If you must invoke an external binary, avoid shell interpolation by using Open3.capture3 with explicit argument arrays, which prevents the shell from interpreting metacharacters in the token:

require 'sinatra'
require 'json'
require 'open3'

get '/validate' do
  auth = request.env['HTTP_AUTHORIZATION']
  if auth && auth.start_with?('Bearer ')
    token = auth.split(' ').last
    # Safe: arguments passed as array, no shell interpolation
    stdout, stderr, status = Open3.capture3('openssl', 'enc', '-d', '-in', 'token.bin', '-k', token)
    if status.success?
      { result: stdout }.to_json
    else
      status 500
      { error: stderr }.to_json
    end
  else
    status 401
    { error: 'Missing or invalid Authorization header' }.to_json
  end
end

Additionally, enforce strict input validation by whitelisting allowed characters in the token before any processing. Although Bearer tokens are typically base64url-encoded, you can reject tokens containing shell-dangerous characters when they must be used in external contexts:

require 'sinatra'
require 'json'

def safe_token?(token)
  # Allow only base64url-safe characters
  token.match?(\A[a-zA-Z0-9\-_]+\z)
end

get '/validate' do
  auth = request.env['HTTP_AUTHORIZATION']
  if auth && auth.start_with?('Bearer ')
    token = auth.split(' ').last
    unless safe_token?(token)
      status 400
      { error: 'Invalid token format' }.to_json
    end
    # Proceed with safe token usage
    { received: token[0..10] + '...' }.to_json
  else
    status 401
    { error: 'Missing or invalid Authorization header' }.to_json
  end
end

middleBrick’s GitHub Action can be added to CI/CD pipelines to automatically flag endpoints where token-derived input reaches subprocess calls, ensuring that future changes do not reintroduce Unsafe Consumption or improper input handling.
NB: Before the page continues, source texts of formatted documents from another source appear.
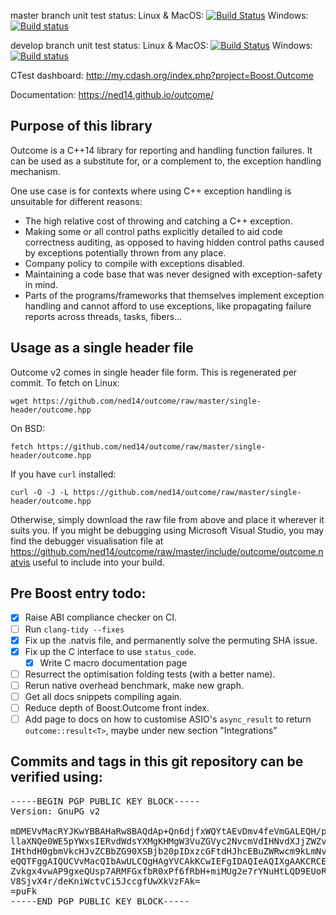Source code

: master branch unit test status: Linux & MacOS: [![Build Status](https://travis-ci.org/ned14/outcome.svg?branch=master)](https://travis-ci.org/ned14/outcome) Windows: [![Build status](https://ci.appveyor.com/api/projects/status/q8s29koot2v3nity/branch/master?svg=true)](https://ci.appveyor.com/project/ned14/outcome/branch/master)

develop branch unit test status: Linux & MacOS: [![Build Status](https://travis-ci.org/ned14/outcome.svg?branch=develop)](https://travis-ci.org/ned14/outcome) Windows: [![Build status](https://ci.appveyor.com/api/projects/status/q8s29koot2v3nity/branch/develop?svg=true)](https://ci.appveyor.com/project/ned14/outcome/branch/develop)

CTest dashboard: http://my.cdash.org/index.php?project=Boost.Outcome

Documentation: https://ned14.github.io/outcome/


## Purpose of this library

Outcome is a C++14 library for reporting and handling function failures. It can be used as a substitute for, or a complement to, the exception handling mechanism.

One use case is for contexts where using C++ exception handling is unsuitable for different reasons:

 * The high relative cost of throwing and catching a C++ exception.
 * Making some or all control paths explicitly detailed to aid code correctness auditing, as opposed to having hidden control paths caused by exceptions potentially thrown from any place.
 * Company policy to compile with exceptions disabled.
 * Maintaining a code base that was never designed with exception-safety in mind.
 * Parts of the programs/frameworks that themselves implement exception handling and cannot afford to use exceptions, like propagating failure reports across threads, tasks, fibers…


## Usage as a single header file

Outcome v2 comes in single header file form. This is regenerated per commit. To fetch
on Linux:

```
wget https://github.com/ned14/outcome/raw/master/single-header/outcome.hpp
```

On BSD:

```
fetch https://github.com/ned14/outcome/raw/master/single-header/outcome.hpp
```

If you have `curl` installed:

```
curl -O -J -L https://github.com/ned14/outcome/raw/master/single-header/outcome.hpp
```

Otherwise, simply download the raw file from above and place it wherever it suits you.
If you might be debugging using Microsoft Visual Studio, you may find the debugger
visualisation file at https://github.com/ned14/outcome/raw/master/include/outcome/outcome.natvis
useful to include into your build.

## Pre Boost entry todo:

 - [x] Raise ABI compliance checker on CI.
 - [ ] Run `clang-tidy --fixes`
 - [X] Fix up the .natvis file, and permanently solve the permuting SHA issue.
 - [X] Fix up the C interface to use `status_code`.
   - [X] Write C macro documentation page
 - [ ] Resurrect the optimisation folding tests (with a better name).
 - [ ] Rerun native overhead benchmark, make new graph.
 - [ ] Get all docs snippets compiling again.
 - [ ] Reduce depth of Boost.Outcome front index.
 - [ ] Add page to docs on how to customise ASIO's `async_result` to return
`outcome::result<T>`, maybe under new section "Integrations"

## Commits and tags in this git repository can be verified using:
<pre>
-----BEGIN PGP PUBLIC KEY BLOCK-----
Version: GnuPG v2

mDMEVvMacRYJKwYBBAHaRw8BAQdAp+Qn6djfxWQYtAEvDmv4feVmGALEQH/pYpBC
llaXNQe0WE5pYWxsIERvdWdsYXMgKHMgW3VuZGVyc2NvcmVdIHNvdXJjZWZvcmdl
IHthdH0gbmVkcHJvZCBbZG90XSBjb20pIDxzcGFtdHJhcEBuZWRwcm9kLmNvbT6I
eQQTFggAIQUCVvMacQIbAwULCQgHAgYVCAkKCwIEFgIDAQIeAQIXgAAKCRCELDV4
Zvkgx4vwAP9gxeQUsp7ARMFGxfbR0xPf6fRbH+miMUg2e7rYNuHtLQD9EUoR32We
V8SjvX4r/deKniWctvCi5JccgfUwXkVzFAk=
=puFk
-----END PGP PUBLIC KEY BLOCK-----
</pre>

</center>
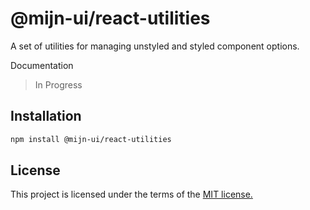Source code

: # @mijn-ui/react-utilities

A set of utilities for managing unstyled and styled component options.

Documentation

> In Progress

## Installation

```sh
npm install @mijn-ui/react-utilities
```

## License

This project is licensed under the terms of the [MIT license.](https://github.com/mijn-ui/mijn-ui-react/blob/main/LICENSE)
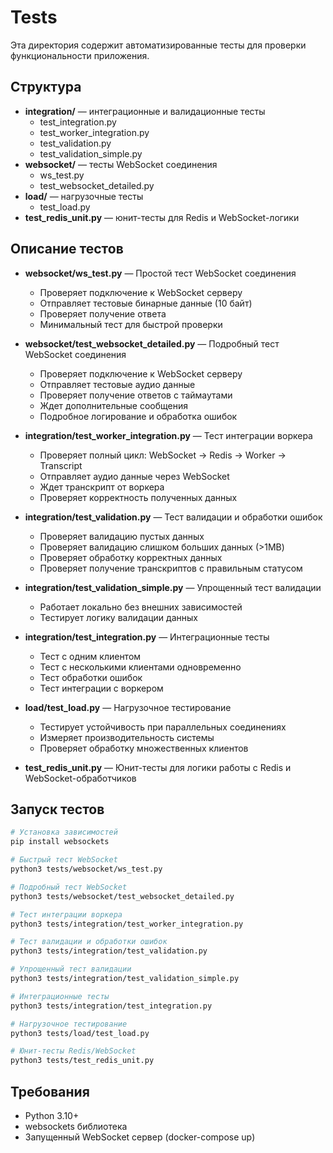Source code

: # Tests

Эта директория содержит автоматизированные тесты для проверки функциональности приложения.

## Структура

- **integration/** — интеграционные и валидационные тесты
    - test_integration.py
    - test_worker_integration.py
    - test_validation.py
    - test_validation_simple.py
- **websocket/** — тесты WebSocket соединения
    - ws_test.py
    - test_websocket_detailed.py
- **load/** — нагрузочные тесты
    - test_load.py
- **test_redis_unit.py** — юнит-тесты для Redis и WebSocket-логики

## Описание тестов

- **websocket/ws_test.py** — Простой тест WebSocket соединения
  - Проверяет подключение к WebSocket серверу
  - Отправляет тестовые бинарные данные (10 байт)
  - Проверяет получение ответа
  - Минимальный тест для быстрой проверки

- **websocket/test_websocket_detailed.py** — Подробный тест WebSocket соединения
  - Проверяет подключение к WebSocket серверу
  - Отправляет тестовые аудио данные
  - Проверяет получение ответов с таймаутами
  - Ждет дополнительные сообщения
  - Подробное логирование и обработка ошибок

- **integration/test_worker_integration.py** — Тест интеграции воркера
  - Проверяет полный цикл: WebSocket -> Redis -> Worker -> Transcript
  - Отправляет аудио данные через WebSocket
  - Ждет транскрипт от воркера
  - Проверяет корректность полученных данных

- **integration/test_validation.py** — Тест валидации и обработки ошибок
  - Проверяет валидацию пустых данных
  - Проверяет валидацию слишком больших данных (>1MB)
  - Проверяет обработку корректных данных
  - Проверяет получение транскриптов с правильным статусом

- **integration/test_validation_simple.py** — Упрощенный тест валидации
  - Работает локально без внешних зависимостей
  - Тестирует логику валидации данных

- **integration/test_integration.py** — Интеграционные тесты
  - Тест с одним клиентом
  - Тест с несколькими клиентами одновременно
  - Тест обработки ошибок
  - Тест интеграции с воркером

- **load/test_load.py** — Нагрузочное тестирование
  - Тестирует устойчивость при параллельных соединениях
  - Измеряет производительность системы
  - Проверяет обработку множественных клиентов

- **test_redis_unit.py** — Юнит-тесты для логики работы с Redis и WebSocket-обработчиков

## Запуск тестов

```bash
# Установка зависимостей
pip install websockets

# Быстрый тест WebSocket
python3 tests/websocket/ws_test.py

# Подробный тест WebSocket
python3 tests/websocket/test_websocket_detailed.py

# Тест интеграции воркера
python3 tests/integration/test_worker_integration.py

# Тест валидации и обработки ошибок
python3 tests/integration/test_validation.py

# Упрощенный тест валидации
python3 tests/integration/test_validation_simple.py

# Интеграционные тесты
python3 tests/integration/test_integration.py

# Нагрузочное тестирование
python3 tests/load/test_load.py

# Юнит-тесты Redis/WebSocket
python3 tests/test_redis_unit.py
```

## Требования

- Python 3.10+
- websockets библиотека
- Запущенный WebSocket сервер (docker-compose up) 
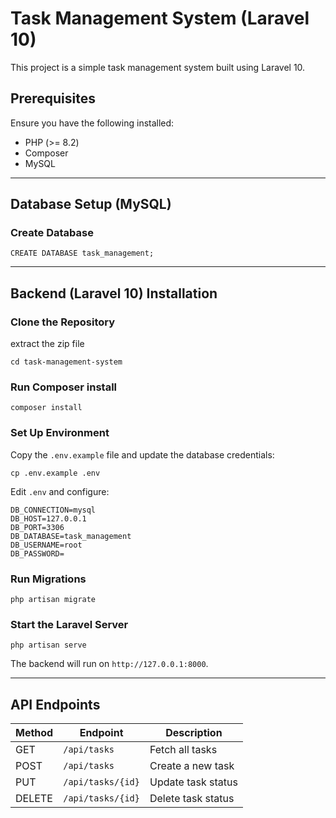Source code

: # Task Management System (Laravel 10)

This project is a simple task management system built using Laravel 10.

## Prerequisites
Ensure you have the following installed:
- PHP (>= 8.2)
- Composer
- MySQL

---

## Database Setup (MySQL)

### Create Database
```
CREATE DATABASE task_management;
```
---

## Backend (Laravel 10) Installation

### Clone the Repository
extract the zip file
```
cd task-management-system
```

### Run Composer install
```
composer install
```

### Set Up Environment
Copy the `.env.example` file and update the database credentials:
```
cp .env.example .env
```
Edit `.env` and configure:
```
DB_CONNECTION=mysql
DB_HOST=127.0.0.1
DB_PORT=3306
DB_DATABASE=task_management
DB_USERNAME=root
DB_PASSWORD=
```

### Run Migrations
```
php artisan migrate
```


### Start the Laravel Server
```
php artisan serve
```
The backend will run on `http://127.0.0.1:8000`.

---

## API Endpoints
| Method | Endpoint | Description |
|--------|---------|-------------|
| GET | `/api/tasks` | Fetch all tasks |
| POST | `/api/tasks` | Create a new task |
| PUT | `/api/tasks/{id}` | Update task status |
| DELETE | `/api/tasks/{id}` | Delete task status |
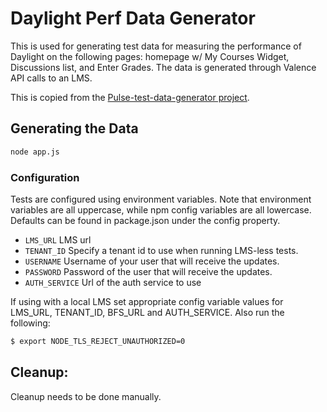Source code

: # Daylight Perf Data Generator

This is used for generating test data for measuring the performance of Daylight on the following pages: homepage w/ My Courses Widget, Discussions list, and Enter Grades. The data is generated through Valence API calls to an LMS.

This is copied from the [Pulse-test-data-generator project](https://github.com/Brightspace/Pulse-test-data-generator).

## Generating the Data
``` BASH
node app.js
```

### Configuration

Tests are configured using environment variables. Note that environment variables are all uppercase, while npm config variables are all lowercase. Defaults can be found in package.json under the config property.

* `LMS_URL` LMS url
* `TENANT_ID` Specify a tenant id to use when running LMS-less tests.
* `USERNAME` Username of your user that will receive the updates.
* `PASSWORD` Password of the user that will receive the updates.
* `AUTH_SERVICE` Url of the auth service to use

If using with a local LMS set appropriate config variable values for LMS_URL, TENANT_ID, BFS_URL and AUTH_SERVICE. Also run the following:

```BASH
$ export NODE_TLS_REJECT_UNAUTHORIZED=0
```

## Cleanup:

Cleanup needs to be done manually.
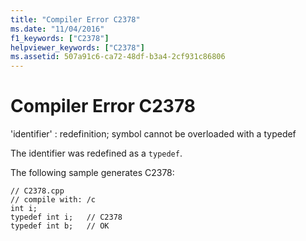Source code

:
 ```yaml
---
title: "Compiler Error C2378"
ms.date: "11/04/2016"
f1_keywords: ["C2378"]
helpviewer_keywords: ["C2378"]
ms.assetid: 507a91c6-ca72-48df-b3a4-2cf931c86806
---
```

# Compiler Error C2378

'identifier' : redefinition; symbol cannot be overloaded with a typedef

The identifier was redefined as a `typedef`.

The following sample generates C2378:

```
// C2378.cpp
// compile with: /c
int i;
typedef int i;   // C2378
typedef int b;   // OK
```
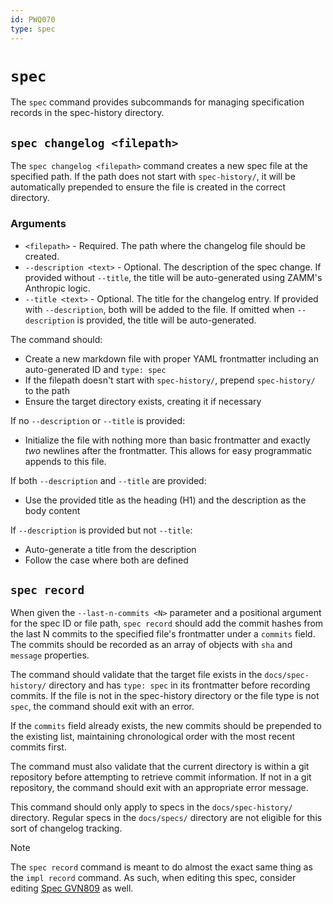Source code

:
 ```yaml
---
id: PWQ070
type: spec
---
```


# `spec`

The `spec` command provides subcommands for managing specification records in the spec-history directory.

## `spec changelog <filepath>`

The `spec changelog <filepath>` command creates a new spec file at the specified path. If the path does not start with `spec-history/`, it will be automatically prepended to ensure the file is created in the correct directory.

### Arguments

- `<filepath>` - Required. The path where the changelog file should be created.
- `--description <text>` - Optional. The description of the spec change. If provided without `--title`, the title will be auto-generated using ZAMM's Anthropic logic.
- `--title <text>` - Optional. The title for the changelog entry. If provided with `--description`, both will be added to the file. If omitted when `--description` is provided, the title will be auto-generated.

The command should:

- Create a new markdown file with proper YAML frontmatter including an auto-generated ID and `type: spec`
- If the filepath doesn't start with `spec-history/`, prepend `spec-history/` to the path
- Ensure the target directory exists, creating it if necessary

If no `--description` or `--title` is provided:
- Initialize the file with nothing more than basic frontmatter and exactly _two_ newlines after the frontmatter. This allows for easy programmatic appends to this file.

If both `--description` and `--title` are provided:
- Use the provided title as the heading (H1) and the description as the body content

If `--description` is provided but not `--title`:
- Auto-generate a title from the description
- Follow the case where both are defined

## `spec record`

When given the `--last-n-commits <N>` parameter and a positional argument for the spec ID or file path, `spec record` should add the commit hashes from the last N commits to the specified file's frontmatter under a `commits` field. The commits should be recorded as an array of objects with `sha` and `message` properties.

The command should validate that the target file exists in the `docs/spec-history/` directory and has `type: spec` in its frontmatter before recording commits. If the file is not in the spec-history directory or the file type is not `spec`, the command should exit with an error.

If the `commits` field already exists, the new commits should be prepended to the existing list, maintaining chronological order with the most recent commits first.

The command must also validate that the current directory is within a git repository before attempting to retrieve commit information. If not in a git repository, the command should exit with an appropriate error message.

This command should only apply to specs in the `docs/spec-history/` directory. Regular specs in the `docs/specs/` directory are not eligible for this sort of changelog tracking.

> [!NOTE]
> The `spec record` command is meant to do almost the exact same thing as the `impl record` command. As such, when editing this spec, consider editing [Spec GVN809](/docs/specs/cli/impl/README.md) as well.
The CLI tool also supports scanning these patterns locally during development.

Related CWEs: inputValidation

CWE IDNameSeverity
CWE-20Improper Input Validation HIGH
CWE-22Path Traversal HIGH
CWE-74Injection CRITICAL
CWE-77Command Injection CRITICAL
CWE-78OS Command Injection CRITICAL
CWE-79Cross-site Scripting (XSS) HIGH
CWE-89SQL Injection CRITICAL
CWE-90LDAP Injection HIGH
CWE-91XML Injection HIGH
CWE-94Code Injection CRITICAL

Frequently Asked Questions

Why is interpolating a Bearer token into a shell command unsafe even if the token is short-lived?
Any untrusted data passed to a shell command can enable command chaining via metacharacters. Short-lived tokens do not prevent the injection itself; the risk is in how the input is handled, not its lifetime.
Does using Bearer tokens in query parameters introduce Command Injection risk?
It can if the parameter value is used in shell commands or unvalidated subprocess calls. Query parameters should be treated as untrusted input and never directly interpolated into system commands; use parameterized execution or pure-language libraries instead.